Let's take a look at what Transformers, an open source library, can do. The following codes directly use the open source model and need to use the computing power of the GPU, so you'd better run it in Colab, and don't forget to change the type of Runtime to GPU.

from transformers import pipeline

classifier = pipeline(task="sentiment-analysis", device=0)
preds = classifier("I am really happy today!")
print(preds)

Output result:

No model was supplied, defaulted to distilbert-base-uncased-finetuned-sst-2-english and revision af0f99b (https://huggingface.co/distilbert-base-uncased-finetuned-sst-2-english).
Using a pipeline without specifying a model name and revision in production is not recommended.
[{'label': 'POSITIVE', 'score': 0.9998762607574463}]

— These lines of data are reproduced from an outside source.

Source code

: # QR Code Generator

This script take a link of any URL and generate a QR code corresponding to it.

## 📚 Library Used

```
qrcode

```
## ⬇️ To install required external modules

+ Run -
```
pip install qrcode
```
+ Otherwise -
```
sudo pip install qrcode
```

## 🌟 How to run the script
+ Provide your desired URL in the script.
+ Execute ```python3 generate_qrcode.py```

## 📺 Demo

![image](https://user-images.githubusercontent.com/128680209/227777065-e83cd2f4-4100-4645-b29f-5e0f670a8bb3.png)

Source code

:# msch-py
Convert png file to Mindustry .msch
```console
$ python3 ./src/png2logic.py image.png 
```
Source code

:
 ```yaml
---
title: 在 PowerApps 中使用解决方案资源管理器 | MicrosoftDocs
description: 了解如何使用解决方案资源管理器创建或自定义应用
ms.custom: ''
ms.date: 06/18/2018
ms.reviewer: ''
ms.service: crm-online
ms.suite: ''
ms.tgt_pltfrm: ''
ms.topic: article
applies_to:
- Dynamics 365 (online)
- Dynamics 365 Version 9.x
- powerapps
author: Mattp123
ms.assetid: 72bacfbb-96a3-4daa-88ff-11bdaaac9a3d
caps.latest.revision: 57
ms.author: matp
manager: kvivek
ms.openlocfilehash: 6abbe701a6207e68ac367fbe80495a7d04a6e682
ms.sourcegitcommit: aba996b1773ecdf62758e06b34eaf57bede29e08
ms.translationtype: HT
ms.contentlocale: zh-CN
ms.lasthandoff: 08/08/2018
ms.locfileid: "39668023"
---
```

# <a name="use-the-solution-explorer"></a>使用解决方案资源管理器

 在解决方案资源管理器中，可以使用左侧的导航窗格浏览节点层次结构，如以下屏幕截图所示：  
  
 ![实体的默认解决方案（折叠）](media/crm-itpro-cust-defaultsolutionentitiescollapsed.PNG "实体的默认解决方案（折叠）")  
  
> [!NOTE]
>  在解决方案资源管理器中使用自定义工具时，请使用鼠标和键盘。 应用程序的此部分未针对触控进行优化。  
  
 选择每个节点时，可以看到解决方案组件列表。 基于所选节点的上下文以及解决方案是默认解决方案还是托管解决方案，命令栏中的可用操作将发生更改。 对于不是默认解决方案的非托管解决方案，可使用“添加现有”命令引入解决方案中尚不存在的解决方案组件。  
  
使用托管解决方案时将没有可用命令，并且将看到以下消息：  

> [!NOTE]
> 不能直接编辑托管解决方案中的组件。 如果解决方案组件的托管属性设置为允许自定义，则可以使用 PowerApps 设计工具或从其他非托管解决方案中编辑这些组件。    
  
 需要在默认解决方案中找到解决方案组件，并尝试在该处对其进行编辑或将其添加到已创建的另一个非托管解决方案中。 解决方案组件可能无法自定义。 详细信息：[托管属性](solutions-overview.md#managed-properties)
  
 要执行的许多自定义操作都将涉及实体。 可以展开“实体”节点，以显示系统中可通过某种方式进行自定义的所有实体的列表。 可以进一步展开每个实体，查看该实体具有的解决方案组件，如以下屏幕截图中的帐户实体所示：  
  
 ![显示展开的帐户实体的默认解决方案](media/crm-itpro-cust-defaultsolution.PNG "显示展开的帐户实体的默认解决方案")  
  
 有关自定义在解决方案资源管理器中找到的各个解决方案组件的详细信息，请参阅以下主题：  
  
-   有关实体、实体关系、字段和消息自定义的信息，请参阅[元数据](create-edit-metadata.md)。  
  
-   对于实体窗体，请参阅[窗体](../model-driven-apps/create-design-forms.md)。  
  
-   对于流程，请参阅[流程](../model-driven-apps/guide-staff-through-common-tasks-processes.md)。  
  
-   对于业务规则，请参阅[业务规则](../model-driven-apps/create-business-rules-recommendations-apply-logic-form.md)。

This code is very simple. In the first line of code, we define a pipeline whose task is sentimental-analysis, which is a classifier for sentiment analysis. The device=0 means that we specify to let Transformer use GPU resources. If you want it to use CPU, you can set device=-1. Then, call this classifier to perform sentiment analysis on a piece of text. From the output results, it gives the correct Positive prediction, and also gives a specific prediction score. Because we didn't specify any model here, Transformers automatically selected the default model, which is the distilbert-base-uncased-finetuned-sst-2-english model seen in the log.

Looking at the name, we can know that this model is a model for English. If we want to support Chinese, we can also try another model.

classifier = pipeline(model="uer/roberta-base-finetuned-jd-binary-chinese", task="sentiment-analysis", device=0)
preds = classifier("这家店有点黑,鱼香肉丝也太难吃了。")
print(preds)

Output result:

[{'label': 'negative (stars 1, 2 and 3)', 'score': 0.934112012386322}]

Here, if we specify the name of the model, we can switch to another model for sentiment analysis. This time we chose the model of roberta-base-finetuned-jd-binary-chinese. The RoBERTa model is based on BERT with some design modifications. The latter finetuned-jd-binary-chinese is a fine-tuned model based on JD.com's data.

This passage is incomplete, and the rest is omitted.